How to listen your way to a better business


Managers want employees to know what they need to do to be productive and help move the business forward. But employees often feel like "worker bees," and can become frustrated and even disgruntled by the expectation that they should blindly follow rules without applying their own unique knowledge to a particular project. As Wiliam Buist, fouder of xTEN Club (www.xtenclub.com) explains, "the sad part of this all too common situation is that nobody wants it. For the most part the "boss" wants to incorporate fresh ideas into the business and employees want to approach their careers with enthusiasm and feel proud of the accomplishments they have made for themselves and the company."

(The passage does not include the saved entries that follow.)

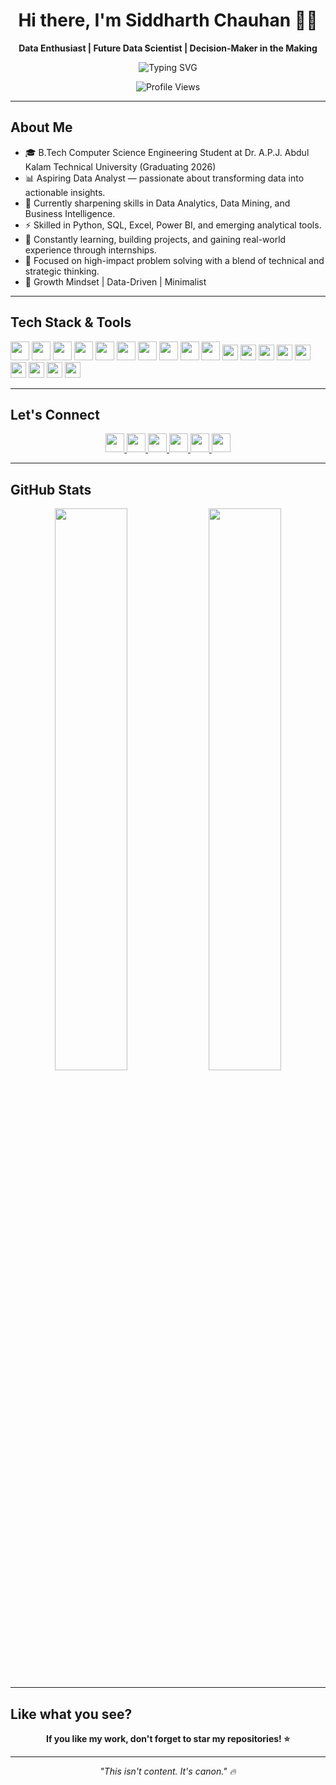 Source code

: <h1 align="center">Hi there, I'm Siddharth Chauhan 👋🏻</h1>
<p align="center"><b>Data Enthusiast | Future Data Scientist | Decision-Maker in the Making</b></p>

<p align="center">
  <img src="https://readme-typing-svg.demolab.com?font=Fira+Code&pause=2000&color=00BFFF&center=true&vCenter=true&width=435&lines=Turning+Data+Into+Decisions;Learning+%7C+Analyzing+%7C+Growing" alt="Typing SVG" />
</p>

<p align="center">
  <img src="https://komarev.com/ghpvc/?username=thesiddemigod&label=Profile%20Views&color=0e75b6&style=flat" alt="Profile Views" />
</p>


---

## About Me
- 🎓 B.Tech Computer Science Engineering Student at Dr. A.P.J. Abdul Kalam Technical University (Graduating 2026)
- 📊 Aspiring Data Analyst — passionate about transforming data into actionable insights.
- 🚀 Currently sharpening skills in Data Analytics, Data Mining, and Business Intelligence.
- ⚡ Skilled in Python, SQL, Excel, Power BI, and emerging analytical tools.
- 🌱 Constantly learning, building projects, and gaining real-world experience through internships.
- 🎯 Focused on high-impact problem solving with a blend of technical and strategic thinking.
- 🧠 Growth Mindset | Data-Driven | Minimalist

---

## Tech Stack & Tools
<p align="left">
  <img src="https://img.shields.io/badge/Python-3776AB?style=for-the-badge&logo=python&logoColor=white" height="30px"/>
  <img src="https://img.shields.io/badge/SQL-003B57?style=for-the-badge&logo=postgresql&logoColor=white" height="30px"/>
  <img src="https://img.shields.io/badge/MySQL-4479A1?style=for-the-badge&logo=mysql&logoColor=white" height="30px"/>
  <img src="https://img.shields.io/badge/Power%20BI-F2C811?style=for-the-badge&logo=powerbi&logoColor=black" height="30px"/>
  <img src="https://img.shields.io/badge/Excel-217346?style=for-the-badge&logo=microsoft-excel&logoColor=white" height="30px"/>
  <img src="https://img.shields.io/badge/Google%20Sheets-34A853?style=for-the-badge&logo=googlesheets&logoColor=white" height="30px"/>
  <img src="https://img.shields.io/badge/Tableau-E97627?style=for-the-badge&logo=tableau&logoColor=white" height="30px"/>
  <img src="https://img.shields.io/badge/Jupyter-F37626?style=for-the-badge&logo=jupyter&logoColor=white" height="30px"/>
  <img src="https://img.shields.io/badge/Git-F05032?style=for-the-badge&logo=git&logoColor=white" height="30px"/>
  <img src="https://img.shields.io/badge/VS%20Code-007ACC?style=for-the-badge&logo=visualstudiocode&logoColor=white" height="30px"/>
  <img src="https://img.shields.io/badge/Pandas-150458?style=flat-square&logo=pandas&logoColor=white" height="25px"/>
  <img src="https://img.shields.io/badge/NumPy-013243?style=flat-square&logo=numpy&logoColor=white" height="25px"/>
  <img src="https://img.shields.io/badge/Matplotlib-0077B5?style=flat-square&logo=matplotlib&logoColor=white" height="25px"/>
  <img src="https://img.shields.io/badge/Seaborn-9A1E2A?style=flat-square&logo=seaborn&logoColor=white" height="25px"/>
  <img src="https://img.shields.io/badge/Scikit--learn-F7931E?style=flat-square&logo=scikit-learn&logoColor=white" height="25px"/>
  <img src="https://img.shields.io/badge/AWS%20S3-FF9900?style=flat-square&logo=amazonaws&logoColor=white" height="25px"/>
  <img src="https://img.shields.io/badge/Google%20Cloud-4285F4?style=flat-square&logo=googlecloud&logoColor=white" height="25px"/>
  <img src="https://img.shields.io/badge/MongoDB-4EA94B?style=flat-square&logo=mongodb&logoColor=white" height="25px"/>
  <img src="https://img.shields.io/badge/SQLServer-CC2927?style=flat-square&logo=microsoftsqlserver&logoColor=white" height="25px"/>
</p>



---


## Let's Connect
<p align="center">
  <a href="https://linkedin.com/in/thesiddemigod" target="_blank">
    <img src="https://img.shields.io/badge/LinkedIn-0A66C2?style=for-the-badge&logo=linkedin&logoColor=white" height="30px"/>
  </a>
  <a href="mailto:siddemigod1@gmail.com" target="_blank">
    <img src="https://img.shields.io/badge/Gmail-D14836?style=for-the-badge&logo=gmail&logoColor=white" height="30px"/>
  </a>
  <a href="https://x.com/Thesiddemigod" target="_blank">
    <img src="https://img.shields.io/badge/X-000000?style=for-the-badge&logo=twitter&logoColor=white" height="30px"/>
  </a>
  <a href="https://youtube.com/@thesiddemigod" target="_blank">
    <img src="https://img.shields.io/badge/YouTube-FF0000?style=for-the-badge&logo=youtube&logoColor=white" height="30px"/>
  </a>
  <a href="https://instagram.com/thesiddemigod" target="_blank">
    <img src="https://img.shields.io/badge/Instagram-E4405F?style=for-the-badge&logo=instagram&logoColor=white" height="30px"/>
  </a>
  <a href="https://www.facebook.com/thesiddemigod" target="_blank">
    <img src="https://img.shields.io/badge/Facebook-1877F2?style=for-the-badge&logo=facebook&logoColor=white" height="30px"/>
  </a>
</p>


---

## GitHub Stats
<div align="center">
  <img src="https://github-readme-stats.vercel.app/api?username=thesiddemigod&show_icons=true&theme=dark&hide_border=true" width="48%" />
  <img src="https://github-readme-streak-stats.herokuapp.com/?user=thesiddemigod&theme=dark&hide_border=true" width="48%" />
</div>

---

## Like what you see? 
<p align="center">
  <b>If you like my work, don't forget to star my repositories! ⭐</b>
</p>

---

<p align="center"><i>"This isn't content. It's canon." 🔥</i></p>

Whilst "you can't please all of the people all of the time." that’s not an excuse to ignore the issue. It's better to find common ground, compromise included, and the way to find that is by learning to listen actively.In the dark days of hierarchical managerial power structures, many business leaders had been programmed to deliver their message and direct employees to follow. For the employee the choice was obedience or unemployment. In today’s knowledge economy ignoring people’s intellect simply won’t work. There’s always more that could be done, and more to do than a working day allows for, even when we extend it voluntarily. In an effort to get more done, the business world keeps asking people to do several things at once. 

 

Listening to employees, or even business colleagues, at any level needs to be done with purpose. It isn't enough to interpret the words that come out of the other person's mouth. Other factors give us clues, for example body language can improve our picture of what their needs are.  We only spot them when we focus on them. Employers who give their employees undivided attentive presence will be seen as more involved, compassionate, caring and understanding. Employees will feel like a key part of the organisation and experience a higher level of satisfaction and productivity; they are involved. 

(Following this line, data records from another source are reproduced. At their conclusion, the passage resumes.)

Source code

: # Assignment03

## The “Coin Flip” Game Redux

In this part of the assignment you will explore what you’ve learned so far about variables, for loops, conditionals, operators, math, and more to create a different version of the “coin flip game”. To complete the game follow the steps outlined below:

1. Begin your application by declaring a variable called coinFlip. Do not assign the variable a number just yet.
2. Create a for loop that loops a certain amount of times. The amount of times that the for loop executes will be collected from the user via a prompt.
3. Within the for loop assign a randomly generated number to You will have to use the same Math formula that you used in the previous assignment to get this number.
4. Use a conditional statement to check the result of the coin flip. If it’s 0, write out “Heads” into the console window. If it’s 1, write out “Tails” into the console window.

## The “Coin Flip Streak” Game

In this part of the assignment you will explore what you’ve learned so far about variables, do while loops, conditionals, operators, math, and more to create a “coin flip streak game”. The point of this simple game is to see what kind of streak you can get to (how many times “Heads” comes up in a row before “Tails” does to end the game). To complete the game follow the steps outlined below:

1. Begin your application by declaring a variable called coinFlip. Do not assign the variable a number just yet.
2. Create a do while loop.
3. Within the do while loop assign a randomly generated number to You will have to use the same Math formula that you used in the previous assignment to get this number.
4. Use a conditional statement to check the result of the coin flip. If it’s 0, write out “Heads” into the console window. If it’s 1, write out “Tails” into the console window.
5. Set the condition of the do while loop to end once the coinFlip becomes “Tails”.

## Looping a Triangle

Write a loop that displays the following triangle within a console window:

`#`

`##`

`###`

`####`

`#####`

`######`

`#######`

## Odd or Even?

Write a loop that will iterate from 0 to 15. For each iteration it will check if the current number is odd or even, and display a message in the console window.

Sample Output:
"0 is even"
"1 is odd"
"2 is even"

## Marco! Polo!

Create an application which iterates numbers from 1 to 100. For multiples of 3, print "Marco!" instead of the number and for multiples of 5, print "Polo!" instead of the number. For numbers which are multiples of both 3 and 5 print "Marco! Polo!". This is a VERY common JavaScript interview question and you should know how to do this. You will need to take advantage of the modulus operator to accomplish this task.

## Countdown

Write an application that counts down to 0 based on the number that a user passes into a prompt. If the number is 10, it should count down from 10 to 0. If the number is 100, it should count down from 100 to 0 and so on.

What is accomplished through effective listening?

1. Increased Trust

Employees that feel they can approach their employers about business related matters are more likely to let their bosses in on other issues that may affect their work. This could be something like being concerned about a child who is struggling in school, or it could be an issue such as another employee stealing from the company. In either case, the trust gained makes a more positive and productive experience and allows an employer and employee to help one another succeed.

2. Reduced Conflict

Not having a say is bound to create a certain level of animosity. This might manifest in the form of actual arguments, or it could turn to destructive behaviour such as stealing information, or presenting the company in a bad light on social media or external conversations. An employee may also take a negative opinion over their supervisor's head. Turnover rates are higher in environments where employees are dissatisfied, which creates higher recruitment and training costs, a drain on existing employees and even more communication needs.

3. Motivation and a Positive Reputation

Employees who feel they are understood at work, and that their ideas are being truly considered, are more creative overall and are often more productive. They also carry a positive attitude which their co-workers often find contagious. Many will recommend the company to people they know when job openings occur reducing the need for outside recruitment.

In conclusion; stop, focus on the issue in hand, and only the issue at hand. Don't let other matters disturb the conversation. Give your undivided attention and be present. Then you, your employees and your bottom line will benefit.